Wir hatten dann kurz überlegt mit dem Sessellift runter zu fahren, uns dann aber wegen des Preises doch dagegen entschieden. Und das war unser Glück, denn so haben wir noch einen Abstecher zu einer rießigen Buddhastatue aus Stein gemacht, diese war etwa 4m hoch und 6m breit, ist angeblich über 100t schwer. Leider hat uns die Infotafel, welche es in vier verschiedenen Sprachen gab, nicht mehr darüber verraten. Dann ging es langsam bergab zu einer Art Terasse wo sich einige Leute getroffen haben um Sport zu machen, man hat vorher schon beim Aufstieg immer wieder einige Chinesen gesehen die den ganzen Berg in recht zügigem Tempo hochmarschiert sind. Hier jedoch, an diesem Ort der Idylle hat sich eine Frau die bestimmt schon siebzig war an einem Reck gedehnt, dass uns fast die Augen rausgefallen sind, einige Männer haben Krafttraining gemacht und jemand hat zu entspannt klassisch chinesicher Musik Taiqi oder etwas ähnliches gemacht. Das Ganze machte einen unglaublich entspannten Eindruck auf uns, dass wir am liebsetn dort geblieben wären, denn die Sonne schien durch die Bäume und es waren sonst fast keine anderen Touristen dort unterwegs. Aber wir haben uns dann doch wieder davon losreisen können und weiter ging es bergab vorbei an verschiedenen Steinstatuen die Zither und ein Brettspiel gespielt haben, einer alten Höhle wo sich Liu Ji der Gründer der Ming-Dynastie (1368-1644 uZ) vor einem Mordkomplott versteckt hatte und zu einer Statue der Guanyin 观音 welche im Mahayana-Buddhismus einen weiblichen Bodhisattva darstellt. Ursprünglich war sie ein männlicher Bodhisattva wird aber mittlerweile in China als Göttin verehrt.
Als wir es dann die gefühlten tausend Treppen wieder bergab geschafft hatten, waren wir alle komplett knülle, denn natürlich hatten wir nichts zum Essen mitgenommen und auf dem Gipfel gab es nichts was nicht komplett überteuert gewesen wäre. Die Wärme hat ihr übriges dazu getan.

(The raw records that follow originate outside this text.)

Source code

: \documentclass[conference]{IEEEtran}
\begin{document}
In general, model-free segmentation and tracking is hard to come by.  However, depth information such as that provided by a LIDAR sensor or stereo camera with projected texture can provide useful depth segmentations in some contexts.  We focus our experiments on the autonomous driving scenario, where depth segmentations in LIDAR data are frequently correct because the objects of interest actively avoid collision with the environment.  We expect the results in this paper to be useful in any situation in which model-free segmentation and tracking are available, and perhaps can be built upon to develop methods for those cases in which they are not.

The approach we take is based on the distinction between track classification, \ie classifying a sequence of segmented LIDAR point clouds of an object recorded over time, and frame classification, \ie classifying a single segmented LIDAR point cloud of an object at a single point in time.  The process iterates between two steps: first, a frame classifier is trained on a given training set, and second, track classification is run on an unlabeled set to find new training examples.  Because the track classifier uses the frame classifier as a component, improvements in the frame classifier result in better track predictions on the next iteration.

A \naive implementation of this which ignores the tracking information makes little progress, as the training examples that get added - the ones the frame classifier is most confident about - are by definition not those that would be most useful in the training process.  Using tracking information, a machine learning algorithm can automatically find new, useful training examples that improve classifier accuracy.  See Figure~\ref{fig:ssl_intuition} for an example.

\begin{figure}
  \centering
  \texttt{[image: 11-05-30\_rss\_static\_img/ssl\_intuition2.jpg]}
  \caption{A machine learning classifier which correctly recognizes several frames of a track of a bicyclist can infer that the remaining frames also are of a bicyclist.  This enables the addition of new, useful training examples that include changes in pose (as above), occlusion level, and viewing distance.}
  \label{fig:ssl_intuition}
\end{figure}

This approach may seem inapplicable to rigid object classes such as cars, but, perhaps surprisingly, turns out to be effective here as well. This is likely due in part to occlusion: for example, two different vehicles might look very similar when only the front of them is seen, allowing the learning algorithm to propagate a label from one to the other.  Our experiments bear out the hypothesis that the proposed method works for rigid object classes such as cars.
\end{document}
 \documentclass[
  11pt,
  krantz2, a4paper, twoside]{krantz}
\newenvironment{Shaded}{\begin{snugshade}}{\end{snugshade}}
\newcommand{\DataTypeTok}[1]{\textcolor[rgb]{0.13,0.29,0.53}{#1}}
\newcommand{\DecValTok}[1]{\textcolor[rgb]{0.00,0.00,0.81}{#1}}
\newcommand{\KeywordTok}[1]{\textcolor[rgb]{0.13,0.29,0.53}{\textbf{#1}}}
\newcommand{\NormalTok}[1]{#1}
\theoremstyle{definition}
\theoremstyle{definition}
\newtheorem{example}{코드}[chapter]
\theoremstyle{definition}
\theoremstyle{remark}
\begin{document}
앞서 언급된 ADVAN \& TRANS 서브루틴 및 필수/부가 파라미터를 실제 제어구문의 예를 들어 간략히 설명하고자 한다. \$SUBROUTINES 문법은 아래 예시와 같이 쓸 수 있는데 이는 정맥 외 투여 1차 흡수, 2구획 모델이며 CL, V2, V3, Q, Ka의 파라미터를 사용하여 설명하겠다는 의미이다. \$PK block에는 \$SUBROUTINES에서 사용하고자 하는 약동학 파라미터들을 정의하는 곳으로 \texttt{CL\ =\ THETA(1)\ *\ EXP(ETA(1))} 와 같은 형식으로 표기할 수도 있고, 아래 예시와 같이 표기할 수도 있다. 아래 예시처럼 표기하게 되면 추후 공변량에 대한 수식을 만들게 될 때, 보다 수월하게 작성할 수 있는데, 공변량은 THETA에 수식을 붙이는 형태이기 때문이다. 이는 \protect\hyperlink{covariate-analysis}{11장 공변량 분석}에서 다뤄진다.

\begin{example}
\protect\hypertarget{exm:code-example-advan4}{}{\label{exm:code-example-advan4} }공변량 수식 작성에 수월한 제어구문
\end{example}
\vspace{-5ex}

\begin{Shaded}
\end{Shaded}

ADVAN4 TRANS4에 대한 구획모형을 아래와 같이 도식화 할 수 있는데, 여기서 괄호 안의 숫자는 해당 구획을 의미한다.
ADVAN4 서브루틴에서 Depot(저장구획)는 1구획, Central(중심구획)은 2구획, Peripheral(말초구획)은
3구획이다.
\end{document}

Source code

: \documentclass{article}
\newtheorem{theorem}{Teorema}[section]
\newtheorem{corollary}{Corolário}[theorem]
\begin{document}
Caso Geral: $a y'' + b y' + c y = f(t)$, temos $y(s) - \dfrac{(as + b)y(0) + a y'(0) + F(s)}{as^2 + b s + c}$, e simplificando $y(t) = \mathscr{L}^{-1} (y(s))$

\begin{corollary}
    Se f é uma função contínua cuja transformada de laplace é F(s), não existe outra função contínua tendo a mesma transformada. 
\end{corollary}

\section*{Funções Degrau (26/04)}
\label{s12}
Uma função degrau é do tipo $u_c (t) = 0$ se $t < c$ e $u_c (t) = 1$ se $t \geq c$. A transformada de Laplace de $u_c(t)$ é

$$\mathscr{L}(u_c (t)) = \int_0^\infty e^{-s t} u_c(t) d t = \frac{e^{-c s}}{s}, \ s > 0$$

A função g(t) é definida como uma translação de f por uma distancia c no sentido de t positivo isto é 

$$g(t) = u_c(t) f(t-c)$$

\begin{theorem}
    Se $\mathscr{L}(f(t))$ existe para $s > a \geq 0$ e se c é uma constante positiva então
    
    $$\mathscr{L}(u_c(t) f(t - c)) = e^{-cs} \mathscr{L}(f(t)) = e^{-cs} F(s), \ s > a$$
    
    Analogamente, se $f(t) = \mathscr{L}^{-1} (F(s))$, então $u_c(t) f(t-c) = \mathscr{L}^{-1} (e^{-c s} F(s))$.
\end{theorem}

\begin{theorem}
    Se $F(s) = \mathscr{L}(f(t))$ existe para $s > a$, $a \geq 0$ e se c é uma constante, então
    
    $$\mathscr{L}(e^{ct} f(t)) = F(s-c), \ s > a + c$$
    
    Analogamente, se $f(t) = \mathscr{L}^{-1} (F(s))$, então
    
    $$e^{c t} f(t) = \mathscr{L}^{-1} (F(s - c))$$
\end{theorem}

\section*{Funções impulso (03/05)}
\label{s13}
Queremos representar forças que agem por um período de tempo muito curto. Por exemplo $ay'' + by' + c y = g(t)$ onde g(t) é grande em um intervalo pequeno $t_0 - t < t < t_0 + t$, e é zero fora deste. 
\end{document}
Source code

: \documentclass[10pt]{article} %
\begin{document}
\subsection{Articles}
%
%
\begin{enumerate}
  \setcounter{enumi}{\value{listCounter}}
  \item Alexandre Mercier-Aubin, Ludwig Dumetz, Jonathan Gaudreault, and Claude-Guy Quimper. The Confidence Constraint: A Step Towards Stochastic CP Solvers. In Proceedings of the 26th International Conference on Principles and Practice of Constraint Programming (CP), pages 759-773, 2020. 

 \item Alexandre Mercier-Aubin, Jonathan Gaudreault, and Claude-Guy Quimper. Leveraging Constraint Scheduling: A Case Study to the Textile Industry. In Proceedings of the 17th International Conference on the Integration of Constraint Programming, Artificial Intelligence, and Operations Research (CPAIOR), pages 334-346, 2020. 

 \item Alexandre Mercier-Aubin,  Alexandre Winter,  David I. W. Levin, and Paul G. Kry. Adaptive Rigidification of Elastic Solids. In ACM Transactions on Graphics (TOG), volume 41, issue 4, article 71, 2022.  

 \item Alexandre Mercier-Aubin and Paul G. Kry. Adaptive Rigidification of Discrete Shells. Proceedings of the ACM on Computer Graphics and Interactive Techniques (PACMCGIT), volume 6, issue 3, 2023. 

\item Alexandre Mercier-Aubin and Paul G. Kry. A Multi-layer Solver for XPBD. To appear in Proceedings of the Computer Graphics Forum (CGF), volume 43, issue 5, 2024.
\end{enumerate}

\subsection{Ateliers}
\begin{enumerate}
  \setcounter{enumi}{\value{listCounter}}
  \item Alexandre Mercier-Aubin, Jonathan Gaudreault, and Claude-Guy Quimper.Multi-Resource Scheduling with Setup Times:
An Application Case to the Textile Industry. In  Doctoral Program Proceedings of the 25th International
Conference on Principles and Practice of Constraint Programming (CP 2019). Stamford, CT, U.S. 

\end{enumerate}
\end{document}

Nach einer Busfahrt zurück in Richtung Campus haben wir uns dann völlig erschöpft in einem unserer Standartrestaurants niedergelassen und erstmal Mittag gegessen oder zumindest wäre es unser Mittagessen gewesen, allerdings war es da schon abends um sechs. Danach noch fix einen leckeren Schokokuchen gegessen und dann ging es ab unter die Dusche und halbwegs ins Bett, denn wir haben alle nicht mehr ganz so gut gerochen und beschlossen heute nichts mehr zu machen. Und so kommt es dass dieser Blogeintrag noch am gleichen Tag geschrieben werden konnte und tatsächlich mal brandaktuell ist.

Ich geh jetzt ins Bett und werde diesen Tag als Einen der bisher schönsten in Erinnerung behalten.

Allerliebste Grüße von eurer erschöpften, aber möglicherweise sogar braungebrannten Jana!